LeBlanc v. Phillips

546 So. 2d 1339, 1989 La. App. LEXIS 1398, 1989 WL 73569
CourtLouisiana Court of Appeal
DecidedJune 28, 1989
DocketNo. 88-371
StatusPublished
Cited by1 cases

This text of 546 So. 2d 1339 (LeBlanc v. Phillips) is published on Counsel Stack Legal Research, covering Louisiana Court of Appeal primary law. Counsel Stack provides free access to over 12 million legal documents including statutes, case law, regulations, and constitutions.

Bluebook
LeBlanc v. Phillips, 546 So. 2d 1339, 1989 La. App. LEXIS 1398, 1989 WL 73569 (La. Ct. App. 1989).

Opinion

DOUCET, Judge.

This suit arises out of an incident which occurred on May 15, 1985, when Jeff Le-Blanc’s nose was broken when he was struck in the face by Odell Baker, Jr. Both were minors and students at S.J. Welsh Middle School in Lake Charles at the time of the incident.

Suit was filed by Jeff’s father, Floyd J. LeBlanc, Jr. (appellant). Named as defen[1340]*1340dants were Gerald and Patsy Phillips and Allstate Insurance, the Phillips’ homeowners insurer. LeBlanc urged that the Phillips were liable because at the time of the incident, they had the legal care, custody, and control of Odell Baker, Jr. Additionally, LeBlanc asserted that the Phillips were liable because they were guilty of independent acts of negligence in failing to properly train and discipline Odell and keep him in the school’s behavioral disordered class.

Mr. and Mrs. Phillips filed a motion for summary judgment on the basis that they were not the tutors or administrators of the estate of the minor, Odell Baker, Jr., and were therefore not legally liable for his acts. Summary judgment was granted by the trial court. Specifically, the court held that the Phillips, as the “legal custodians,” were not legally liable for the minor’s acts either under La.C.C. art. 237, La.C.C. art. 2318, or as a result of independent acts of negligence on their part. It is from this judgment that LeBlanc appeals.

In appellant’s first assignment of error, he urges that “The trial court erred in holding that Gerald and Patsy Phillips, as 'legal custodians’ of the minor Odell Baker, Jr., are not legally liable for damages occasioned by the said minor under the provisions of Civil Code article[s] 237 and 2318.” We disagree.

Gerald and Patsy Phillips were awarded legal custody of Odell Baker, Jr. by judgment of the Fourteenth Judicial District Court, under Juvenile Docket No. 6311, on December 9, 1983. Odell had been adjudicated delinquent and was on probation and supervised regularly by the juvenile probation office. There has been no tutorship proceeding by which the Phillips have become duly constituted tutors.

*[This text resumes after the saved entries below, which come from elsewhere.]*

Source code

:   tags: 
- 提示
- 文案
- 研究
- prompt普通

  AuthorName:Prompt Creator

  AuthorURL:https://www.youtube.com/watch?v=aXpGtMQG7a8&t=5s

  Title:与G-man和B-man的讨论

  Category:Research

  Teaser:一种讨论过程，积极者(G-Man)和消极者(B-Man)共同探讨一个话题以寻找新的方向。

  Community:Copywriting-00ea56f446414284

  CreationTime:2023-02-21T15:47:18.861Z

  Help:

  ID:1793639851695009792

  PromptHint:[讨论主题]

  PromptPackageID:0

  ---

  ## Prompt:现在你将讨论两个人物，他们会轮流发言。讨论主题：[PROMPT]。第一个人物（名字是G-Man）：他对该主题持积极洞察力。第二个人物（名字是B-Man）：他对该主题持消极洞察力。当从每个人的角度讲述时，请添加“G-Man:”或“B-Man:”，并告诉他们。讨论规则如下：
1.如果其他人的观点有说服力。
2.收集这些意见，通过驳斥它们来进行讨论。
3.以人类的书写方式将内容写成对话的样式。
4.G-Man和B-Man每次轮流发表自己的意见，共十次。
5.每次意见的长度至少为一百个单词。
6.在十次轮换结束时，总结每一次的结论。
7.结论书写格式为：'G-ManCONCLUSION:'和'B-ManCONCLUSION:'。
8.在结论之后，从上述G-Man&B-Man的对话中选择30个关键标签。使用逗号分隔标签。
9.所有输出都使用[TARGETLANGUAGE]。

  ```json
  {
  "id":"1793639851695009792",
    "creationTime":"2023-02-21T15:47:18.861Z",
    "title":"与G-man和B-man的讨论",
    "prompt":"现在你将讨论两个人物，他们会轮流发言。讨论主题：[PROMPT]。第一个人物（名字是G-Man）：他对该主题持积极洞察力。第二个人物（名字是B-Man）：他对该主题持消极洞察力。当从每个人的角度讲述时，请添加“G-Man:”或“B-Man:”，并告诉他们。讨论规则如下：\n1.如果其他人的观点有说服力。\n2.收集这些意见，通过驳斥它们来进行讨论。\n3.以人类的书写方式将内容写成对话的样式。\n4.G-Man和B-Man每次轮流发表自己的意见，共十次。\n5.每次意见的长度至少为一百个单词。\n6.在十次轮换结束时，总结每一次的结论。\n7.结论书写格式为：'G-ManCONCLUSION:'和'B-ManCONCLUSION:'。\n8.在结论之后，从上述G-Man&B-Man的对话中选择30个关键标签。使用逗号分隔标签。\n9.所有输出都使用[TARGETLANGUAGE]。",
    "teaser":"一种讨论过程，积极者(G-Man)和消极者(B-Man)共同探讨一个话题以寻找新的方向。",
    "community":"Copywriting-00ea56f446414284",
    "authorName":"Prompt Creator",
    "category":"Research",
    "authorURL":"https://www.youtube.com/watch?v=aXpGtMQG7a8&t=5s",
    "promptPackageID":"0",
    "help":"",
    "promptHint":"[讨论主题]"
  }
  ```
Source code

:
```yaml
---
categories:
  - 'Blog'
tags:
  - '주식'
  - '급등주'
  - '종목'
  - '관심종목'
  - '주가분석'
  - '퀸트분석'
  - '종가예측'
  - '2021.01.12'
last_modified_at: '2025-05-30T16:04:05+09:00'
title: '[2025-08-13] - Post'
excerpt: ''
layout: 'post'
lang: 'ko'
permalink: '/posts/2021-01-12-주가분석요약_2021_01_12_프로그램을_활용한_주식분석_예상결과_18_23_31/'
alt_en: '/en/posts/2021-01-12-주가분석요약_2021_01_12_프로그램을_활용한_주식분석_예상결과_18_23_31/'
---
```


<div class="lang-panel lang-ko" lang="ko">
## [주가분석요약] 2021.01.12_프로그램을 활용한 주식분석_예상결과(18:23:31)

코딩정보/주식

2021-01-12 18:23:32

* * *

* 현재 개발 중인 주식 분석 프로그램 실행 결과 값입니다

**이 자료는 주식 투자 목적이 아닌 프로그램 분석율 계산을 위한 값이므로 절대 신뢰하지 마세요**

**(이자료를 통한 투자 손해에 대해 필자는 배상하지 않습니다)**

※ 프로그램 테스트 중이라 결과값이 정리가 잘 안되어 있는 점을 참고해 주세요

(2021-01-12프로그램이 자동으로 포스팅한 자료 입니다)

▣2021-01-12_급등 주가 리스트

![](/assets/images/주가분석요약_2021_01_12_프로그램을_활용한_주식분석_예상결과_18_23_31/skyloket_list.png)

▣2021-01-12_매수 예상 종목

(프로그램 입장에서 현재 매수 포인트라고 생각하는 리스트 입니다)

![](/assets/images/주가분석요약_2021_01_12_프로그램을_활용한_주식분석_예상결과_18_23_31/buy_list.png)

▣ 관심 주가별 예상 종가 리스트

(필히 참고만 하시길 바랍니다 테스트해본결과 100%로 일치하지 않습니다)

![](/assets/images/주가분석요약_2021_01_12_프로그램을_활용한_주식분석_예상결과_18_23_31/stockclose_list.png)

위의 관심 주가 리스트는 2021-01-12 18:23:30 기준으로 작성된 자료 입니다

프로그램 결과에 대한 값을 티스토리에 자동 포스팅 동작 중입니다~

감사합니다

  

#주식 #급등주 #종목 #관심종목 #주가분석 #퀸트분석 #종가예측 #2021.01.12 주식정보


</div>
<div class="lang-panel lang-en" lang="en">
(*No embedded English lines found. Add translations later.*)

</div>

The Louisiana Civil Code states generally that parents are liable for the tor-tious acts committed by their minor children.

La.C.C. art. 237 provides:

“Fathers and mothers are answerable for the offenses or quasi-offenses committed by their children, in the cases prescribed under the title: of Quasi-contracts, and of offenses and Quasi-offenses.”

La.C.C. art. 2318 further states:

“The father and the mother and, after the decease of either, the surviving parent, are responsible for the damage occasioned by their minor or unemancipated children, residing with them, or placed by them under the care of other persons, reserving to them recourse against those persons.
The same responsibility attaches to the tutors of minors.”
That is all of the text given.